Out of the Past: Skidoo

[Originally published in Movietone News 64-65, March 1980]

Otto Preminger’s stabs at comedy are few, and none got more lethal notices than this one. The public stayed away and even Preminger’s customary apologists avoided it. Gerald Pratley’s book on the director doesn’t actually make much of a case for it, just hints that the film is, you know, not really all that, well, bad, not really. The only person I know of who’ll concede that the film generates a certain amount of interest is Jonathan Rosenbaum, a critic who, for all his insight and scholarship, has not infrequently sent me clambering up the nearest wall. So when I saw the film recently, it was a surprise when it turned out to be an enjoyable curiosity.

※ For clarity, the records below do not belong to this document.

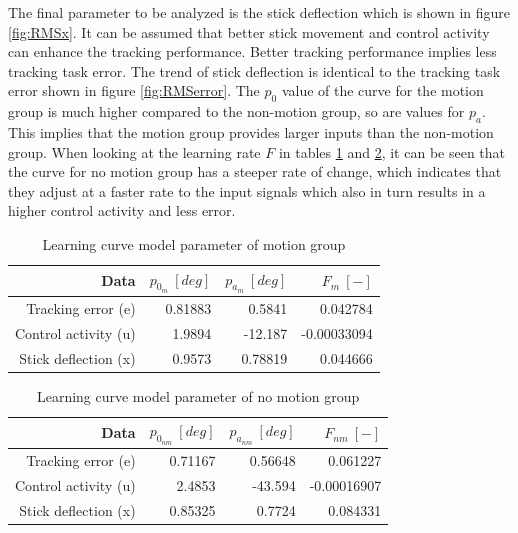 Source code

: \documentclass[conference]{IEEEtran}
\begin{document}
The final parameter to be analyzed is the stick deflection which is shown in figure \ref{fig:RMSx}. It can be assumed  that better stick movement and control activity can enhance the tracking performance. Better tracking performance implies less tracking task error. The trend of stick deflection is identical to the tracking task error shown in figure \ref{fig:RMSerror}. The $p_0$ value of the curve for the motion group is much higher compared to the non-motion group, so are values for $p_a$. This implies that the motion group provides larger inputs than the non-motion group. When looking at the learning rate $F$ in tables \ref{Motion group learning data} and \ref{NonMotion group learning data}, it can be seen that the curve for no motion group has a steeper rate of change, which indicates that they adjust at a faster rate to the input signals which also in turn results in a higher control activity and less error. \\

\begin{table}[h!]
\centering
\caption{Learning curve model parameter of motion group}
\begin{tabular}{r|r|r|r}
Data & $p_{0_m}\ [deg]$ & $p_{a_m}\ [deg]$ & $F_m\ [-]$\\
\hline
\hline
Tracking error (e) & 0.81883 & 0.5841 & 0.042784\\
Control activity (u)  & 1.9894 & -12.187 & -0.00033094 \\
Stick deflection (x) & 0.9573 & 0.78819 & 0.044666  \\
\end{tabular}
\label{Motion group learning data}
\end{table}

\begin{table}[h!]
\centering
\caption{Learning curve model parameter of no motion group}
\begin{tabular}{r|r|r|r}
Data & $p_{0_{nm}}\ [deg]$ & $p_{a_{nm}}\ [deg]$ & $F_{nm}\ [-]$\\
\hline
\hline
Tracking error (e)  & 0.71167 & 0.56648 & 0.061227 \\
Control activity (u) &  2.4853 & -43.594 & -0.00016907 \\
Stick deflection (x)  & 0.85325 & 0.7724 & 0.084331 \\
\end{tabular}
\label{NonMotion group learning data}
\end{table}
\end{document}
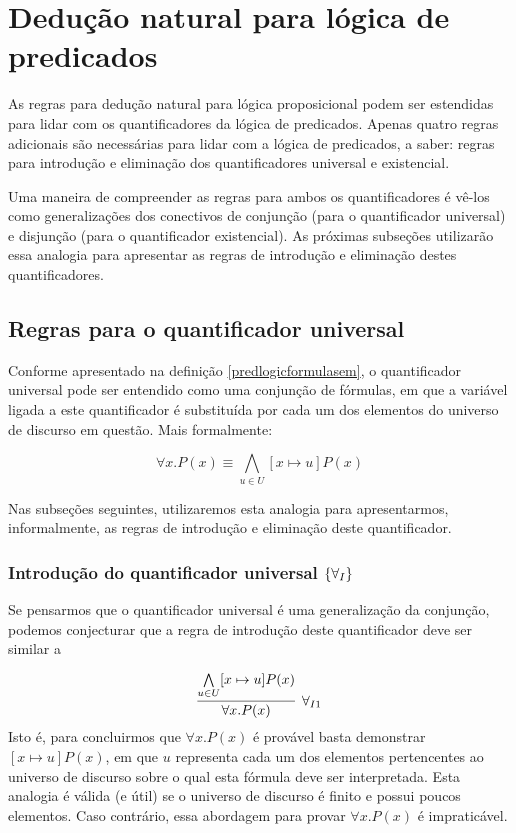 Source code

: \section{Dedução natural para lógica de predicados}

As regras para dedução natural para lógica proposicional podem ser
estendidas para lidar com os quantificadores da lógica de predicados.
Apenas quatro regras adicionais são necessárias para lidar com a
lógica de predicados, a saber: regras para introdução e eliminação dos
quantificadores universal e existencial.

Uma maneira de compreender as regras para ambos os quantificadores é
vê-los como generalizações dos conectivos de conjunção (para o
quantificador universal) e disjunção (para o quantificador
existencial). As próximas subseções utilizarão essa analogia para
apresentar as regras de introdução e eliminação destes
quantificadores.

\subsection{Regras para o quantificador universal}

Conforme apresentado na definição \ref{predlogicformulasem}, o
quantificador universal pode ser entendido como uma conjunção de
fórmulas, em que a variável ligada a este quantificador é substituída
por cada um dos elementos do universo de discurso em questão. Mais
formalmente:

\[\forall x. P(x) \equiv \bigwedge\limits_{u\in U}[x\mapsto u]P(x)\]

Nas subseções seguintes, utilizaremos esta analogia para
apresentarmos, informalmente, as regras de introdução e eliminação
deste quantificador.


\subsubsection{Introdução do quantificador universal $\scriptsize{\{\forall_I}\}$}

Se pensarmos que o quantificador universal é uma generalização da
conjunção, podemos conjecturar que a regra de introdução deste
quantificador deve ser similar a

\[
\infer[\forall_{I1}] {\forall x.P(x)}
                           {\bigwedge\limits_{u\in U}[x\mapsto u] P(x)}
\]
Isto é, para concluirmos que $\forall x.P(x)$ é provável basta
demonstrar $[x\mapsto u]P(x)$, em que $u$ representa cada um dos
elementos pertencentes ao universo de discurso sobre o qual esta
fórmula deve ser interpretada. Esta analogia é válida (e útil) se o
universo de discurso é finito e possui poucos elementos. Caso
contrário, essa abordagem para provar $\forall x. P(x)$ é
impraticável.

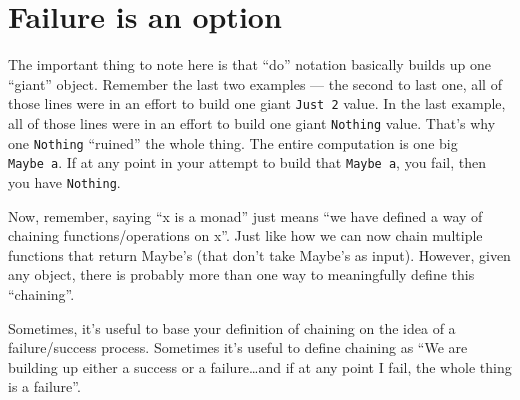 \documentclass[]{article}
\begin{document}
\section{Failure is an option}\label{failure-is-an-option}

The important thing to note here is that ``do'' notation basically
builds up one ``giant'' object. Remember the last two examples --- the
second to last one, all of those lines were in an effort to build one
giant \texttt{Just\ 2} value. In the last example, all of those lines
were in an effort to build one giant \texttt{Nothing} value. That's why
one \texttt{Nothing} ``ruined'' the whole thing. The entire computation
is one big \texttt{Maybe\ a}. If at any point in your attempt to build
that \texttt{Maybe\ a}, you fail, then you have \texttt{Nothing}.

Now, remember, saying ``x is a monad'' just means ``we have defined a
way of chaining functions/operations on x''. Just like how we can now
chain multiple functions that return Maybe's (that don't take Maybe's as
input). However, given any object, there is probably more than one way
to meaningfully define this ``chaining''.

Sometimes, it's useful to base your definition of chaining on the idea
of a failure/success process. Sometimes it's useful to define chaining
as ``We are building up either a success or a failure\ldots{}and if at
any point I fail, the whole thing is a failure''.
\end{document}
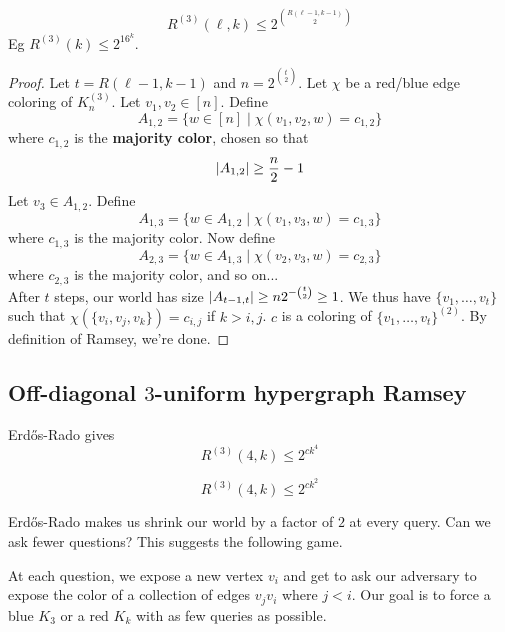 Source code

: \documentclass{article}
\begin{document}
\begin{thm}
  $$R^{(3)}(\ell, k) \le 2^{\binom{R(\ell - 1, k - 1)}2}$$
  Eg $R^{(3)}(k) \le 2^{16^k}$.
\end{thm}
\begin{proof}
  Let $t = R(\ell - 1, k - 1)$ and $n = 2^{\binom t2}$. Let $\chi$ be a red/blue edge coloring of $K_n^{(3)}$. Let $v_1, v_2 \in [n]$. Define
  $$A_{1, 2} = \{w \in [n] \mid \chi({v_1, v_2, w}) = c_{1, 2}\}$$
  where $c_{1, 2}$ is the {\bf majority color}, chosen so that
  $$\left\lvert A_{1, 2}\right\rvert \ge \frac n2 - 1$$
  Let $v_3 \in A_{1, 2}$. Define
  $$A_{1, 3} = \{w \in A_{1, 2} \mid \chi({v_1, v_3, w}) = c_{1, 3}\}$$
  where $c_{1, 3}$ is the majority color. Now define
  $$A_{2, 3} = \{w \in A_{1, 3} \mid \chi({v_2, v_3, w}) = c_{2, 3}\}$$
  where $c_{2, 3}$ is the majority color, and so on... \\
  After $t$ steps, our world has size $\left\lvert A_{t - 1, t}\right\rvert \ge n2^{-\binom t2} \ge 1$. We thus have $\{v_1, \dots, v_t\}$ such that $\chi(\{v_i, v_j, v_k\}) = c_{i, j}$ if $k > i, j$. $c$ is a coloring of $\{v_1, \dots, v_t\}^{(2)}$. By definition of Ramsey, we're done.
\end{proof}

\clearpage

\subsection{Off-diagonal \texorpdfstring{$3$}{3}-uniform hypergraph Ramsey}

\newlec

Erd\H os-Rado gives
$$R^{(3)}(4, k) \le 2^{ck^4}$$

\begin{thm}
  $$R^{(3)}(4, k) \le 2^{ck^2}$$
\end{thm}

Erd\H os-Rado makes us shrink our world by a factor of $2$ at every query. Can we ask fewer questions? This suggests the following game.

\begin{defi}
  At each question, we expose a new vertex $v_i$ and get to ask our adversary to expose the color of a collection of edges $v_j v_i$ where $j < i$. Our goal is to force a blue $K_3$ or a red $K_k$ with as few queries as possible.
\end{defi}
\end{document}
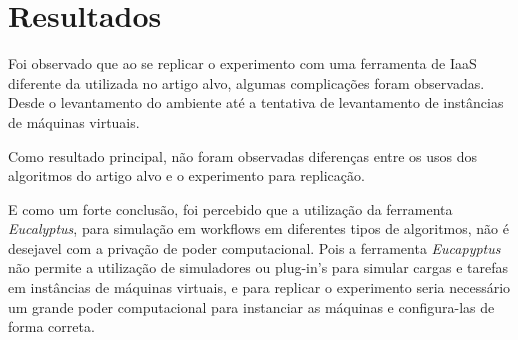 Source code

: \section{Resultados}

Foi observado que ao se replicar o experimento com uma ferramenta de IaaS diferente da utilizada no artigo alvo, algumas complicações foram observadas. Desde o levantamento do ambiente até a tentativa de levantamento de instâncias de máquinas virtuais.

Como resultado principal, não foram observadas diferenças entre os usos dos algoritmos do artigo alvo e o experimento para replicação.

E como um forte conclusão, foi percebido que a utilização da ferramenta \textit{Eucalyptus}, para simulação em workflows em diferentes tipos de algoritmos, não é desejavel com a privação de poder computacional. Pois a ferramenta \textit{Eucapyptus} não permite a utilização de simuladores ou plug-in's para simular cargas e tarefas em instâncias de máquinas virtuais, e para replicar o experimento seria necessário um grande poder computacional para instanciar as máquinas e configura-las de forma correta.
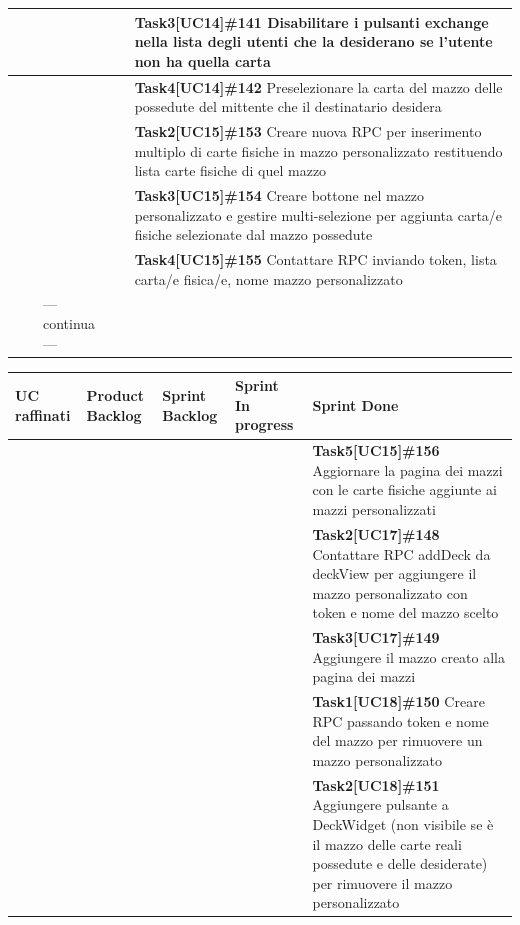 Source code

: \documentclass[a4paper, oneside]{article}
\begin{document}
\begin{landscape}
\begin{tabular}{ | p{7cm} | p{3cm} | p{2.8cm} | p{3cm} | p{7.2cm}| }
            & &  & & \textbf{Task3[UC14]\#141} Disabilitare i pulsanti exchange nella lista degli utenti che la desiderano se l'utente non ha quella carta   \\ \hline
            & &  & & \textbf{Task4[UC14]\#142} Preselezionare la carta del mazzo delle possedute del mittente che il destinatario desidera   \\ \hline
            & &  & & \textbf{Task2[UC15]\#153} Creare nuova RPC per inserimento multiplo di carte fisiche in mazzo personalizzato restituendo lista carte fisiche di quel mazzo   \\ \hline
            & &  & & \textbf{Task3[UC15]\#154} Creare bottone nel mazzo personalizzato e gestire multi-selezione per aggiunta carta/e fisiche selezionate dal mazzo possedute   \\ \hline
            & &  & & \textbf{Task4[UC15]\#155} Contattare RPC inviando token, lista carta/e fisica/e, nome mazzo personalizzato   \\ \hline
            & & --- continua --- & & \\
            \hline
        \end{tabular}
        \newpage
        \small
        \noindent
        \def\arraystretch{2}%
        \begin{tabular}{ | p{7cm} | p{3cm} | p{2.8cm} | p{3cm} | p{7.2cm}| }
            \hline
            \textbf{UC raffinati}
            & \textbf{Product Backlog}
            & \textbf{Sprint Backlog}
            & \textbf{Sprint In progress}
            & \textbf{Sprint Done} \\
            \hline
            \hline
            & &  & & \textbf{Task5[UC15]\#156} Aggiornare la pagina dei mazzi con le carte fisiche aggiunte ai mazzi personalizzati   \\ \hline
            & &  & & \textbf{Task2[UC17]\#148} Contattare RPC addDeck da deckView per aggiungere il mazzo personalizzato con token e nome del mazzo scelto   \\ \hline
            & &  & & \textbf{Task3[UC17]\#149} Aggiungere il mazzo creato alla pagina dei mazzi   \\ \hline
            & &  & & \textbf{Task1[UC18]\#150} Creare RPC passando token e nome del mazzo per rimuovere un mazzo personalizzato   \\ \hline
            & &  & & \textbf{Task2[UC18]\#151} Aggiungere pulsante a DeckWidget (non visibile se è il mazzo delle carte reali possedute e delle desiderate) per rimuovere il mazzo personalizzato   \\ \hline

\end{tabular}
\end{landscape}
\end{document}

It’s not exactly hilarious, I grant you; it fascinates rather than convulses. The screenwriter of record is Doran William Cannon, later of the even more bizarre, but absolutely splendid, Brewster McCloud. That film was, we have since learned, rewritten top-to-tail by the uncredited Brian McKay and, according to Pratley, this one had some last-minute rewrites from Elliot Baker, author of the highly enjoyable novel A Fine Madness and a few less enjoyable films. Cannon doesn’t seem to have much luck. The only other movie I know him to have worked on is one I haven’t seen, an odd-sounding 1973 item called Hex, from a story by Cannon and Vernon Zimmerman (director of The Unholy Rollers). It could be, quite simply, that Cannon is a terrible writer who occasionally has grabby ideas. Certainly Skidoo is far more intriguing on a level of mise-en-scene than on levels of dialogue, jokes or plot. But Preminger’s direction is pretty interesting and also uncharacteristically flamboyant. As a result, I prefer this weirdo movie, for all its clear faults, to other, generally more-discussed Preminger efforts; amongst his critical flops, it’s less interesting than the excellent Saint Joan, but ahead of The Human Factor or Hurry Sundown or The Court-Martial of Billy Mitchell. I also prefer it to at least one of his critical successes, the initially absorbing but finally very disappointing Bunny Lake Is Missing.